Upside of Googling images of rashes: really puts child's scary rash into perspective. Downside of Googling images of rashes: OMG OMG OMG AAAAAAAAAAAAAAAAAAAAAAAA.
This morning Edward has what looks like a bunch of mosquito bites on his leg, joined up the way they get when there are a lot of bites close together. And he's on amoxicillin, and the stuff I read about allergic reactions said it's very hard for a layperson to tell the difference between a scary-looking but non-allergic rash and a scary-looking but allergic rash, so I'm not giving him this morning's amoxicillin until I get it checked out, and I'll call the doctor's office as soon as it opens. And I gave him benadryl.
I also got everyone else ready early, in case we suddenly need to zoom to the emergency room. It makes me feel better to feel READY, even if I think the likelihood of needing that readiness is LOW. I'm trying to imagine how I'd feel if I had to go to the ER but Elizabeth's hair was still like cotton candy, and she wasn't dressed, and no one could find shoes, and Henry had breakfast on his face. No, better to get ready just in case. It's not like we'll WASTE the getting-ready: they still need to do it.
Rash has spread to his cheeks and ears. This part isn't mosquito-bite-like, just very red and rashy. Mosquito-bite stuff spreading up his legs and down his ankles. He's itchy, but cool washcloths and the benadryl seem to have helped quite a bit. Still no breathing issues, and no rash on his torso.
We're back from the pediatrician's. It was a little dramatic: I called the nurse at opening time and told her what was going on and she said "...How soon can you get here? Can you come in right now?" So it WAS good I had everyone totally ready. Apparently saying "amoxicillin" and "rash" together is like saying "middle-aged man" and "chest pains" together.

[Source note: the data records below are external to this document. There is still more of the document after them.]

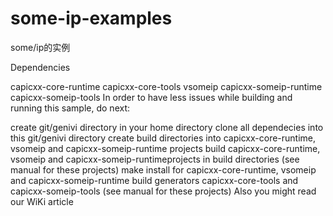 # some-ip-examples
some/ip的实例


Dependencies

capicxx-core-runtime
capicxx-core-tools
vsomeip
capicxx-someip-runtime
capicxx-someip-tools
In order to have less issues while building and running this sample, do next:

create git/genivi directory in your home directory
clone all dependecies into this git/genivi directory
create build directories into capicxx-core-runtime, vsomeip and capicxx-someip-runtime projects
build capicxx-core-runtime, vsomeip and capicxx-someip-runtimeprojects in build directories (see manual for these projects)
make install for capicxx-core-runtime, vsomeip and capicxx-someip-runtime
build generators capicxx-core-tools and capicxx-someip-tools (see manual for these projects)
Also you might read our WiKi article
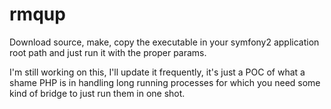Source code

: rmqup
=====
Download source, make, copy the executable in your symfony2 application root path and just run it with the proper params.

I'm still working on this, I'll update it frequently, it's just a POC of what a shame PHP is in handling long running processes for which you need some kind of bridge to just run them in one shot.
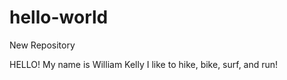 # hello-world
New Repository

HELLO!
My name is William Kelly
I like to hike, bike, surf, and run!

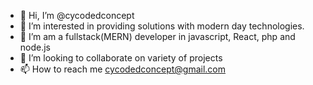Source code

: - 👋 Hi, I’m @cycodedconcept
- 👀 I’m interested in providing solutions with modern day technologies.
- 🌱 I’m am a fullstack(MERN) developer in javascript, React, php and node.js
- 💞️ I’m looking to collaborate on variety of projects
- 📫 How to reach me cycodedconcept@gmail.com

<!---
cycodedconcept/cycodedconcept is a ✨ special ✨ repository because its `README.md` (this file) appears on your GitHub profile.
You can click the Preview link to take a look at your changes.
--->
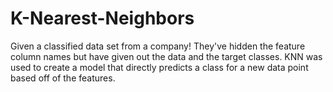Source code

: # K-Nearest-Neighbors
Given a classified data set from a company! They've hidden the feature column names but have given out the data and the target classes.
KNN was used to create a model that directly predicts a class for a new data point based off of the features.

And it looks like it is indeed a penicillin allergy, luckily without any breathing issues involved this time. But now he has a red sticker on his chart. I asked if he could go back to school today and the doctor said yes---but he hesitated before saying it. And then when I got home and started to write the note to the teacher I reconsidered and decided to just keep him home. I'd like to watch him, and also he looks DREADFUL: anyone seeing him would assume he had an apocalyptic disease and was spreading it to all the other children. The school would have the doctor's note, but the other parents wouldn't know.
Interesting thing the doctor said: that some people are only allergic to the LIQUID form of penicillin, but can take the capsules later on with no trouble. Hm. But probably most people wouldn't want to EXPERIMENT with that.
Here is something I'd like to know: is penicillin allergy hereditary? Paul's mother claimed that Paul was allergic to penicillin, so of course Paul has had to say so to all his doctors over the years, and it's been a bit of a hassle. (When he went in with strep last week, the doctor said "Any allergies to medications?" and he said "Penicillin" and she said "WRONG ANSWER.")
But Paul's mother also diagnosed Paul's sister with many food allergies, and never got doctor confirmation for any of them (and either his sister outgrew them all or else she never had them to begin with), so it's a little hard to say---especially since when I was looking things up online I found there can be a very scary-looking non-itchy rash from amoxicillin that DOESN'T mean allergy. And yet if I'd seen that rash on one of my children, I definitely would have assumed allergy. So I'm wondering if that's what she did. When she was alive I tried to ask her more about it, but she just kept stating that he WAS allergic, be-LEEEVE her he was allergic, and I got nowhere.
...I've been kind of rambling all around, and it's losing the questions which are the POINT of this post, so I'm going to put them here, on their own:
1. Are penicillin allergies hereditary?
2. Wait, I guess that was my only question.